Event-based Video Frame Interpolation with Edge Guided Motion Refinement
Yuhan Liu, Yongjian Deng, Hao Chen, Bochen Xie, Youfu Li, Zhen Yang
TL;DR
This work tackles the challenge of edge-aware motion in event-based video frame interpolation by introducing EGMR, an end-to-end framework that leverages edge cues from events. The core innovations are the Edge Guided Attentive (EGA) module, comprising Cross-modal Local Attention and Cross-OF Attention, which refine multi-modal optical flows using edge-dominated event information, and an event-based visibility map used in warping refinement to address occlusions. Extensive experiments on synthetic and real datasets demonstrate that EGMR achieves superior interpolation quality, particularly in complex and edge-rich scenes, and ablation studies validate the contribution of each component. The proposed approach advances E-VFI by effectively fusing edge-focused event signals with frame data, enabling more reliable high-quality video interpolation in challenging conditions.
Abstract
Video frame interpolation, the process of synthesizing intermediate frames between sequential video frames, has made remarkable progress with the use of event cameras. These sensors, with microsecond-level temporal resolution, fill information gaps between frames by providing precise motion cues. However, contemporary Event-Based Video Frame Interpolation (E-VFI) techniques often neglect the fact that event data primarily supply high-confidence features at scene edges during multi-modal feature fusion, thereby diminishing the role of event signals in optical flow (OF) estimation and warping refinement.
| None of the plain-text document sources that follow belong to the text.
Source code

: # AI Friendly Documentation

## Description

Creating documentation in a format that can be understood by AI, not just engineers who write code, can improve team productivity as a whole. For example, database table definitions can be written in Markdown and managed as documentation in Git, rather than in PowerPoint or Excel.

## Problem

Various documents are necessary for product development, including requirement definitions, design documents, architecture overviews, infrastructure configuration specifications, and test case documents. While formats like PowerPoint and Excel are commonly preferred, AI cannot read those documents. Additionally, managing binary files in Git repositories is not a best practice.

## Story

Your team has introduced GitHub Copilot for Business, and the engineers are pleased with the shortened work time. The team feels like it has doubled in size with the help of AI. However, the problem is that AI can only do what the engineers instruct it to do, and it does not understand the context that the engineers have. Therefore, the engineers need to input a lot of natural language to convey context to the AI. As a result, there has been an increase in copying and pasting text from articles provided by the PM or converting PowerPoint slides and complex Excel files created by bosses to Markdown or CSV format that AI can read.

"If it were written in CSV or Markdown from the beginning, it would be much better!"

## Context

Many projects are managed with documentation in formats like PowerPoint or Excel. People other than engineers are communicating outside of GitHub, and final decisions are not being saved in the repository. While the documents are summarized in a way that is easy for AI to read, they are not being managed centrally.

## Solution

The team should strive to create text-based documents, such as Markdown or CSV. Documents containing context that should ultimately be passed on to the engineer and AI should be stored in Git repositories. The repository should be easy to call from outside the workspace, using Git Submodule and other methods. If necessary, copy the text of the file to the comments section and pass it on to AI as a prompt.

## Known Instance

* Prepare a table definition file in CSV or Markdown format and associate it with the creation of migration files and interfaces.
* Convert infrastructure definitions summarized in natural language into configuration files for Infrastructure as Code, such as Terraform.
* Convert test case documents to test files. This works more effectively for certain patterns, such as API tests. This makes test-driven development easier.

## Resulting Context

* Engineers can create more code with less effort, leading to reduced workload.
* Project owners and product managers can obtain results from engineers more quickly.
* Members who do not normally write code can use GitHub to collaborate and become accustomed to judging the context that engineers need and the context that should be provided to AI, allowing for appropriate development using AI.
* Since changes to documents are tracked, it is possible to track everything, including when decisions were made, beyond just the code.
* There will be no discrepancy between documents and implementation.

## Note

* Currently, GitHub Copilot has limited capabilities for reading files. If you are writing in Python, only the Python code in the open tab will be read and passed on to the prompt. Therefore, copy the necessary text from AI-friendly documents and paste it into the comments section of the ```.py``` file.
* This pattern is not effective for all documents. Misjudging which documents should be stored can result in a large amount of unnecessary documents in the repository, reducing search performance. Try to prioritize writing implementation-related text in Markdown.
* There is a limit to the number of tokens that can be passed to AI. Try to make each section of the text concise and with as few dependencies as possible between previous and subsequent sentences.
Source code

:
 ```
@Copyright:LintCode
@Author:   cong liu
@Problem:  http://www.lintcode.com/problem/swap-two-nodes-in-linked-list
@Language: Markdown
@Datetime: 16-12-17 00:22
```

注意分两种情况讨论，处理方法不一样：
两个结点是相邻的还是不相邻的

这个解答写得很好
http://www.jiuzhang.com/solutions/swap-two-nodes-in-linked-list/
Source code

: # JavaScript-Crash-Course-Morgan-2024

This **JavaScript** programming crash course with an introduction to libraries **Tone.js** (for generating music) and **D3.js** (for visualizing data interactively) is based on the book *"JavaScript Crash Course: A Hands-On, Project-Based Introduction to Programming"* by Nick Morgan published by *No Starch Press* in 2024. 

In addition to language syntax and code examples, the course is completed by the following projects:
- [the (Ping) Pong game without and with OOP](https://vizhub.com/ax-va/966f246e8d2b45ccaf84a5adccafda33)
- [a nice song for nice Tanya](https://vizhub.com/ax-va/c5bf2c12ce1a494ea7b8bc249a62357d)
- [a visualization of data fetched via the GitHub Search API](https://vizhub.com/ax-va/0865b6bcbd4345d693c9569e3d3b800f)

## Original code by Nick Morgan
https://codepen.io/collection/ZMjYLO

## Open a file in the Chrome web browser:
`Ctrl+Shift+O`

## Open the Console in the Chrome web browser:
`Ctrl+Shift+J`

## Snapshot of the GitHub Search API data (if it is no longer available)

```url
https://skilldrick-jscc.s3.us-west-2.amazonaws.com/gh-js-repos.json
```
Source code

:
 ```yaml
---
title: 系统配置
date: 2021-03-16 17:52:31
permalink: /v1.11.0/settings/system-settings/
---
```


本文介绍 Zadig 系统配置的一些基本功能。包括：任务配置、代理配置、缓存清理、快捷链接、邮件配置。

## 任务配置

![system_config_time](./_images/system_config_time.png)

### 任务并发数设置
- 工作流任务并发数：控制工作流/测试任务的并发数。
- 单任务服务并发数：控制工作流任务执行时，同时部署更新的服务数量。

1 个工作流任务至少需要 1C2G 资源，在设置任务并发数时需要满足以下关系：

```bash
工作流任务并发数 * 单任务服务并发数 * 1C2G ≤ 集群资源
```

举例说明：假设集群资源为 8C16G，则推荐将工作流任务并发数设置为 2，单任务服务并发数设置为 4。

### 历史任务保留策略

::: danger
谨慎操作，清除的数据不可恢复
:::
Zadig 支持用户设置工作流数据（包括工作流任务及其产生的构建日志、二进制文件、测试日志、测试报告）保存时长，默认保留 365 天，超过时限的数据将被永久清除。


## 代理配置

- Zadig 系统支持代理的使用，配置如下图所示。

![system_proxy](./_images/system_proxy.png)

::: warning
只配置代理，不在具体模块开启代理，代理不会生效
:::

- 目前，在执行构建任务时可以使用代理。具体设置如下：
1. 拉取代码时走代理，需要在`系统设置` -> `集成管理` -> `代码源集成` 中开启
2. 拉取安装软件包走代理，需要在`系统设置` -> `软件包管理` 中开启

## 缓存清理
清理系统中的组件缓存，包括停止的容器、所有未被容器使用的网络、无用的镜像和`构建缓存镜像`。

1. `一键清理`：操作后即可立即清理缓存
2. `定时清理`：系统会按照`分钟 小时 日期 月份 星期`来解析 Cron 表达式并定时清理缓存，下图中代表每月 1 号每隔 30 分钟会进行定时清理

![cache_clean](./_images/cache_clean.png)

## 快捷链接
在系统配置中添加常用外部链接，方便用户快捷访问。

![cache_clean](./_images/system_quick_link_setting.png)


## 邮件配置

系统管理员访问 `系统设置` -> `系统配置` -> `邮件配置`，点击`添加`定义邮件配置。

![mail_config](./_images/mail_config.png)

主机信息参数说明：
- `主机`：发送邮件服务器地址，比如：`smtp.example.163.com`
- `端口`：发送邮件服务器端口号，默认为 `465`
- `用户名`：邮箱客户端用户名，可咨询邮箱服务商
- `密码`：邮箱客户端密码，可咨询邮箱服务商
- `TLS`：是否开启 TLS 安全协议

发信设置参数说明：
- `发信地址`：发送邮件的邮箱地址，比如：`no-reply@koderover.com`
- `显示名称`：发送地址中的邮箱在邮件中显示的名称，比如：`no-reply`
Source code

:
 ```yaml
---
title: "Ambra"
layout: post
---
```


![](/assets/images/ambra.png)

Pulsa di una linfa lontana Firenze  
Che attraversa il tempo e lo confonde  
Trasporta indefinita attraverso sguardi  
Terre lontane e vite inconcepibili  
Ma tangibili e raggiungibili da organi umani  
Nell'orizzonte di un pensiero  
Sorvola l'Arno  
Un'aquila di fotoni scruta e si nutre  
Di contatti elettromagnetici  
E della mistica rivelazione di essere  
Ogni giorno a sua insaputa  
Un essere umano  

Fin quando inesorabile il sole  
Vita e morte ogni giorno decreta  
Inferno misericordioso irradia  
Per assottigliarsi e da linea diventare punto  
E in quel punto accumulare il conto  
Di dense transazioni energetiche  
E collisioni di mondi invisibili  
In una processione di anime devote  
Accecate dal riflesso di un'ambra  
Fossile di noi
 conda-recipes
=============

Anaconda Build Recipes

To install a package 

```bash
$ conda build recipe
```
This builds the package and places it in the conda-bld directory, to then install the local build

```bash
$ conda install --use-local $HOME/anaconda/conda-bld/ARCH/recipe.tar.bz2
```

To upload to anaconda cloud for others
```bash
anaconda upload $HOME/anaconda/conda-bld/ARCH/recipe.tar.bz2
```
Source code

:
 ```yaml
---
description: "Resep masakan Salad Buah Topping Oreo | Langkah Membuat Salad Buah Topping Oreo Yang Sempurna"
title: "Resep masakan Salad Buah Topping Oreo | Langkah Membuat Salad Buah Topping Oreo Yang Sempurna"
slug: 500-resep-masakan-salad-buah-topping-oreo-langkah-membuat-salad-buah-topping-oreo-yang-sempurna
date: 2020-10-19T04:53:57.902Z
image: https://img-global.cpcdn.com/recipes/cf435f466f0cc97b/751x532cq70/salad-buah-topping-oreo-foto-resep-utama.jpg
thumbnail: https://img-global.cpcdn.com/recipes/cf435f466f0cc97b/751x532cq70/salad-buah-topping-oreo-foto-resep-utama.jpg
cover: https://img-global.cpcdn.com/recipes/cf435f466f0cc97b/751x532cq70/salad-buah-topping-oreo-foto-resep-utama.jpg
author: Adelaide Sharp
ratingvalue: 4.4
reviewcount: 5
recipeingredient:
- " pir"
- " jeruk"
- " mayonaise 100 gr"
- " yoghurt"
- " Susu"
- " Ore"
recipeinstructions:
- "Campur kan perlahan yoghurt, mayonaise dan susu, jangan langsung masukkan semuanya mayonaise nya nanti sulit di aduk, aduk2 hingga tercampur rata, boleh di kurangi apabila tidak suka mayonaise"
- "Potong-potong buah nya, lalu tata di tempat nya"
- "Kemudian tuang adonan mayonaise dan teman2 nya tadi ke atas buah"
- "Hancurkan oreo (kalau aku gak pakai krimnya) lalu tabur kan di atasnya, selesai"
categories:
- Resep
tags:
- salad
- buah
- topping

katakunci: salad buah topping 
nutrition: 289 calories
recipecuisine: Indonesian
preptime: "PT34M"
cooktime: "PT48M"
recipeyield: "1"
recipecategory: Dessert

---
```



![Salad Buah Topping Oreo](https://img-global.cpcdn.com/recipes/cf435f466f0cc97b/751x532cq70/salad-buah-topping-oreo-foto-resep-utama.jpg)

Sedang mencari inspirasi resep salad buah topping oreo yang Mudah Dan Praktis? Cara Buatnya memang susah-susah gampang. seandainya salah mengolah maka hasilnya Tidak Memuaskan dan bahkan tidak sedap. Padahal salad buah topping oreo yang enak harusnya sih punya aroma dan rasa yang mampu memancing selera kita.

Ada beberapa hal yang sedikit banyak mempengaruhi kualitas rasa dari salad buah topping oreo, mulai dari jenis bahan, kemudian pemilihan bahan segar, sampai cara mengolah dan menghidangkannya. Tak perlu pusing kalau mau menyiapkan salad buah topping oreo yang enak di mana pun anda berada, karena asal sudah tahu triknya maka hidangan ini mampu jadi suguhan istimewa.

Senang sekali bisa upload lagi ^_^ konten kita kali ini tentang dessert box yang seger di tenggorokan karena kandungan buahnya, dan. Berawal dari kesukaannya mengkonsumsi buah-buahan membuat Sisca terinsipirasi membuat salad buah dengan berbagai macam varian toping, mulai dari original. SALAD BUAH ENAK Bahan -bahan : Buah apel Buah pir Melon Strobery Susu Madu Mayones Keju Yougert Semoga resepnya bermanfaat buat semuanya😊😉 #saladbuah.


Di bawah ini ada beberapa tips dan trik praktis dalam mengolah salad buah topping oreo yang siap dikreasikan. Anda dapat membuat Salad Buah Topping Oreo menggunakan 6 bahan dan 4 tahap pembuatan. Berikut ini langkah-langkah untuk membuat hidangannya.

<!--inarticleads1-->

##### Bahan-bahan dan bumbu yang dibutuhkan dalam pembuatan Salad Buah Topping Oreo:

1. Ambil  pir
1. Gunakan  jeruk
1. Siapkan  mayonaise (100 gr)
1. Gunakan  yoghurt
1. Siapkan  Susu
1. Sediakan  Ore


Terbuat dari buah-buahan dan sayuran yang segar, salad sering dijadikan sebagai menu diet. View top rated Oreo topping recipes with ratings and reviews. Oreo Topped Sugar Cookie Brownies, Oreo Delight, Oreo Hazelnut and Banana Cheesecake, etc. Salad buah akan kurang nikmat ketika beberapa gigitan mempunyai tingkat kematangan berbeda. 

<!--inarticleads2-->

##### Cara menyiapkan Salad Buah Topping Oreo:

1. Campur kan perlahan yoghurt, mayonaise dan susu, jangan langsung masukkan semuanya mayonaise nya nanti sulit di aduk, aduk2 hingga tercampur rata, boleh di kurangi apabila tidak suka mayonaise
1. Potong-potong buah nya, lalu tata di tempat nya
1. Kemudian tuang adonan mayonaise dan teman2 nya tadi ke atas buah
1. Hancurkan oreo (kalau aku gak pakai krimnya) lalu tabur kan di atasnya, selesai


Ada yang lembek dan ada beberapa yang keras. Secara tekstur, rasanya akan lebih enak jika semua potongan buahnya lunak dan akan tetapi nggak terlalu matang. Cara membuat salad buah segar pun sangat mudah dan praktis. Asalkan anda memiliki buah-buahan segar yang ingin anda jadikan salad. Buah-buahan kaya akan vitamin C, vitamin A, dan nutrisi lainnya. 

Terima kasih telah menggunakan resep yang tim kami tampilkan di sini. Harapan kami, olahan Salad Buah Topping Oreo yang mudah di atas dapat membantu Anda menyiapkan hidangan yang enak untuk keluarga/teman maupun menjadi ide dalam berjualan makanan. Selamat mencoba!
To address this overlooked aspect, we introduce an end-to-end E-VFI learning method (referred to as EGMR) to efficiently utilize edge features from event signals for motion flow and warping enhancement. Our method incorporates an Edge Guided Attentive (EGA) module, which rectifies estimated video motion through attentive aggregation based on the local correlation of multi-modal features in a coarse-to-fine strategy. Moreover, given that event data can provide accurate visual references at scene edges between consecutive frames, we introduce a learned visibility map derived from event data to adaptively mitigate the occlusion problem in the warping refinement process. Extensive experiments on both synthetic and real datasets show the effectiveness of the proposed approach, demonstrating its potential for higher quality video frame interpolation.